In addition to color correction, the projected image should be calibrated so that digital keystoning (image skew) is avoided. For instance, FIG. 8A illustrates a view 800 in which the dashed outer line indicates the shared canvas view, while the inner trapezoidal line shows that the image is skewed. In contrast, FIG. 8B illustrates another view 820 in which the image has been corrected into a rectangle that encompasses the entire shared canvas. This calibration could be accomplished manually or automatically, so that calibration targets are achieved in order to eliminate image skew.

Copresence Enhancements

As noted above, when using a copresence app to collaborate with remote participants, the system may create bookmarks—snapshots of the shared canvas—at different points in time. The bookmarks may be stored, e.g., in database 284 that is accessible to the participants, or locally in memory of a given participant's computing device. The bookmarks could be viewed by later-joining participants to see the evolution of the collaboration without having to ask the other participants what happened previously. In one example, any participant would be able to manually create a bookmark. For instance, this could be done with a hand gesture or certain body pose, pressing a key (e.g., the spacebar) on the participant's computer, using a separate tool such as a programmable button that is connected to the computer (or physical medium) via a Bluetooth connector, speaking a command, etc.
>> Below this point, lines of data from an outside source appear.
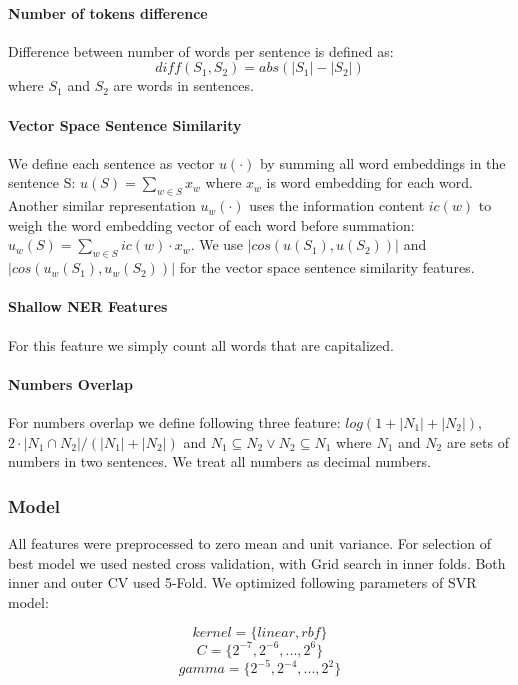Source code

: \documentclass[10pt, a4paper]{article}
\begin{document}
\begin{table}[h!]
\paragraph{Number of tokens difference \\}
Difference between number of words per sentence is defined as:
\begin{equation}\label{eq:word-diff}
diff(S_1, S_2) = abs(|S_1| - |S_2|)
\end{equation}
where $S_1$ and $S_2$ are words in sentences.
\paragraph{Vector Space Sentence Similarity \\}
We define each sentence as vector $u(\cdot)$ by summing all word embeddings in the sentence S: $ u(S) = \sum_{w \in S} x_w$ where $x_w$ is word embedding for each word. Another similar
representation $u_w(\cdot)$ uses the information content
$ic(w)$ to weigh the word embedding vector of each word
before summation: $u_w(S) = \sum_{w \in S} ic(w) \cdot x_w.$
We use $|cos(u(S_1), u(S_2))|$ and $|cos(u_w(S_1), u_w(S_2))|$ for the vector space sentence similarity features. \citep{Saric2012TakeLabSF}
\paragraph{Shallow NER Features \\}
For this feature we simply count all words that are capitalized.
\paragraph{Numbers Overlap \\}
For numbers overlap we define following three feature: $log(1+|N_1|+|N_2|)$, $2\cdot|N_1 \cap N_2|/(|N_1|+|N_2|)$ and $N_1 \subseteq N_2 \vee N_2 \subseteq N_1$
where $N_1$ and $N_2$ are sets of numbers in two sentences. We treat all numbers as decimal numbers.

\subsubsection{Model}
All features were preprocessed to zero mean and unit variance. For selection of best model we used nested cross validation, with Grid search in inner folds. Both inner and outer CV used 5-Fold. We optimized following parameters of SVR model:

\[ kernel = \{ linear, rbf \} \]
\[ C = \{ 2^{-7},2^{-6}, ..., 2^6 \} \]
\[ gamma = \{ 2^{-5}, 2^{-4},..., 2^2 \} \]


\end{table}
\end{document}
In another scenario, information from the collaboration may be automatically captured and imported into a task list or calendar program. Here, for example, the system may identify one or more action items for at least one participant, and automatically add such action item(s) to a corresponding app, such as by syncing the action item(s) with the corresponding app.

In a further scenario, a transcript of a copresence session may be generated using a speech-to-text feature. The transcript may be timestamped along with the timing for when information was added to, removed from or modified on the shared canvas. In this way, it could be easy to determine the context for why a particular decision was made.

Depending on the configuration of the copresence app, in yet another scenario the system could allow participants to create the user interface they need, when they need it, e.g., by drawing it on the shared canvas. For example, like a form of programming, this approach would allow users to customize their experience, while reducing computational overhead associated with maintaining elements of a UI that aren't functional—instead they are created when needed. By way of example, they could create a portal to see through to the “other side” of the shared canvas and have a higher fidelity view of the person they are collaborating with. This could be particularly useful for complex discussions where facial expressions would add additional contextual information. Here, written details (e.g., “portal to shell”) associated with circling a portion of the shared canvas would indicate what the user interface should do. Alternatively, tactile-based tools could allow for copying and pasting, such as by circling the desired information and using a dragging action across the physical medium to create a copy in another part of the shared canvas.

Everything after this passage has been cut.